The invention provides a kind of nanofiber bank for shipwreck soluble drug, including a core bank, the periphery of described core bank is provided with sheath portion, described core bank and described sheath portion coaxially extends, described core bank is made up of the nanocrystal that shipwreck soluble drug is constituted, and described sheath portion is made up of fiber-forming polymeric material.Present invention also offers above-mentioned nanofiber bank preparation method and, the device of above-mentioned preparation method is realized, the nanostructured and component distributing feature of the nanofiber for shipwreck soluble drug of the invention can provide at the uniform velocity Zero order controlled releasing releasing effect for numerous shipwreck soluble drugs.The inventive method preparation process is simple, single step is effective, preparation nanofiber core sheath structure is clear and nanofiber diameter is small, good linearity, diameter are evenly distributed, fiber surface is smooth.

Description

A kind of nanofiber bank for shipwreck soluble drug and preparation method thereof
Technical field
The invention belongs to materialogy field, it is related to a kind of structure-activity relationship establishing techniques of novel nano level material, specifically For be a kind of nanofiber bank for shipwreck soluble drug and preparation method thereof.
Background technology
High-voltage electrostatic spinning technology(Electrospinning)It is a kind of nano-fabrication technique of (top-down) from top to bottom, by additional Electric field force overcomes the surface tension of liquid and viscoelastic power of shower nozzle tip drop and forms jet, in electrostatic repulsion, Coulomb force and table Under the tension force collective effect of face, the liquid jet after being atomized is drafted thousand by high frequency flexural, drawing, division within a few tens of milliseconds Wan Bei, nano-scale fiber is obtained through solvent volatilization or melt cooling in receiving terminal.The technical matters process is simple, manipulation is convenient, Material ranges are extensive for selection, controllability is strong, be considered as one kind side for most possibly realizing continuous nano-fibre industrialized production Method, preparing functional nano-fiber using the technology has good prospect.

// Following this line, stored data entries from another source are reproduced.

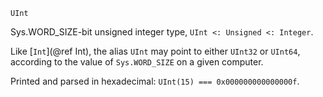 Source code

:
 ```
UInt
```

Sys.WORD_SIZE-bit unsigned integer type, `UInt <: Unsigned <: Integer`.

Like [`Int`](@ref Int), the alias `UInt` may point to either `UInt32` or `UInt64`, according to the value of `Sys.WORD_SIZE` on a given computer.

Printed and parsed in hexadecimal: `UInt(15) === 0x000000000000000f`.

Electric spinning polymer functional nano-fiber is general with fibre-forming polymer as base material, assigns and receiving by adding active component Rice fiber function, and make full use of the unique performance of electro spinning nanometer fiber membrane and give full play to the effectiveness of active component.These are only Special performance includes that fibre diameter is small, fiber surface area is huge, fiber is in three-dimensional netted loose structure, porosity be high, fiber tool There is the diameter of nanoscale scope but while having length of macro-scope etc..In biomedicine field, typically medicine is added Polymer solution, used as spinning solution, rapid draing and forming process by common electrospinning obtain medicine equal to form solution altogether The even medicament-carrying nano-fiber being distributed in whole nanofiber.Most medicament-carrying nano-fibers are all the distributions of such medicaments uniformity , the nanofiber that structure is single, using polymeric substrate physicochemical property and nano fibrous membrane the characteristics of and required for obtaining Medicine sustained and controlled release performance.Though have it is a small amount of on being distributed in nanofiber by coaxial electrically spun and electrospinning regulating medicine arranged side by side, Reported with the research of the core sheath nanofiber or Qiao Nasi nanofibers of medicine controlled releasing performance needed for obtaining, but these core sheaths and In Qiao Nasi architectural features, medicine is usually still and mixes or be combined with each other with polymeric substrate, so as to obtain the micro- of medicine See distribution characteristics.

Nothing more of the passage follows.